(Activity): The copy you print must match the listing exactly, with its pictures removed.
BEGIN Materials provided
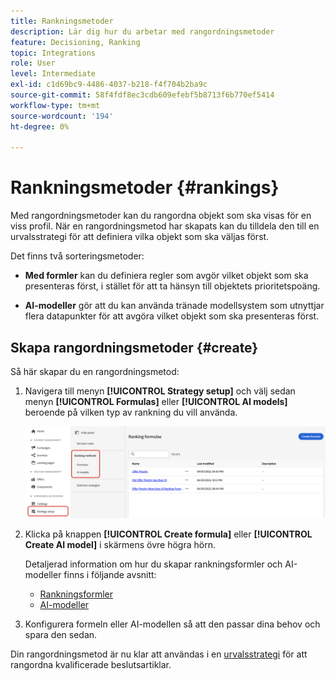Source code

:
 ```yaml
---
title: Rankningsmetoder
description: Lär dig hur du arbetar med rangordningsmetoder
feature: Decisioning, Ranking
topic: Integrations
role: User
level: Intermediate
exl-id: c1d69bc9-4486-4037-b218-f4f704b2ba9c
source-git-commit: 58f4fdf8ec3cdb609efebf5b8713f6b770ef5414
workflow-type: tm+mt
source-wordcount: '194'
ht-degree: 0%

---
```


# Rankningsmetoder {#rankings}

Med rangordningsmetoder kan du rangordna objekt som ska visas för en viss profil. När en rangordningsmetod har skapats kan du tilldela den till en urvalsstrategi för att definiera vilka objekt som ska väljas först.

Det finns två sorteringsmetoder:

* **Med formler** kan du definiera regler som avgör vilket objekt som ska presenteras först, i stället för att ta hänsyn till objektets prioritetspoäng.

* **AI-modeller** gör att du kan använda tränade modellsystem som utnyttjar flera datapunkter för att avgöra vilket objekt som ska presenteras först.

## Skapa rangordningsmetoder {#create}

Så här skapar du en rangordningsmetod:

1. Navigera till menyn **[!UICONTROL Strategy setup]** och välj sedan menyn **[!UICONTROL Formulas]** eller **[!UICONTROL AI models]** beroende på vilken typ av rankning du vill använda.

   ![](../assets/ranking-create.png)

1. Klicka på knappen **[!UICONTROL Create formula]** eller **[!UICONTROL Create AI model]** i skärmens övre högra hörn.

   Detaljerad information om hur du skapar rankningsformler och AI-modeller finns i följande avsnitt:

   * [Rankningsformler](ranking-formulas.md)
   * [AI-modeller](ai-models.md)

1. Konfigurera formeln eller AI-modellen så att den passar dina behov och spara den sedan.

Din rangordningsmetod är nu klar att användas i en [urvalsstrategi](../selection-strategies.md) för att rangordna kvalificerade beslutsartiklar.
END Materials provided
(Exercise answer):
Source code

:
 ```yaml
---
title: Rankningsmetoder
description: Lär dig hur du arbetar med rangordningsmetoder
feature: Decisioning, Ranking
topic: Integrations
role: User
level: Intermediate
exl-id: c1d69bc9-4486-4037-b218-f4f704b2ba9c
source-git-commit: 58f4fdf8ec3cdb609efebf5b8713f6b770ef5414
workflow-type: tm+mt
source-wordcount: '194'
ht-degree: 0%

---
```


# Rankningsmetoder {#rankings}

Med rangordningsmetoder kan du rangordna objekt som ska visas för en viss profil. När en rangordningsmetod har skapats kan du tilldela den till en urvalsstrategi för att definiera vilka objekt som ska väljas först.

Det finns två sorteringsmetoder:

* **Med formler** kan du definiera regler som avgör vilket objekt som ska presenteras först, i stället för att ta hänsyn till objektets prioritetspoäng.

* **AI-modeller** gör att du kan använda tränade modellsystem som utnyttjar flera datapunkter för att avgöra vilket objekt som ska presenteras först.

## Skapa rangordningsmetoder {#create}

Så här skapar du en rangordningsmetod:

1. Navigera till menyn **[!UICONTROL Strategy setup]** och välj sedan menyn **[!UICONTROL Formulas]** eller **[!UICONTROL AI models]** beroende på vilken typ av rankning du vill använda.

   ![](../assets/ranking-create.png)

1. Klicka på knappen **[!UICONTROL Create formula]** eller **[!UICONTROL Create AI model]** i skärmens övre högra hörn.

   Detaljerad information om hur du skapar rankningsformler och AI-modeller finns i följande avsnitt:

   * [Rankningsformler](ranking-formulas.md)
   * [AI-modeller](ai-models.md)

1. Konfigurera formeln eller AI-modellen så att den passar dina behov och spara den sedan.

Din rangordningsmetod är nu klar att användas i en [urvalsstrategi](../selection-strategies.md) för att rangordna kvalificerade beslutsartiklar.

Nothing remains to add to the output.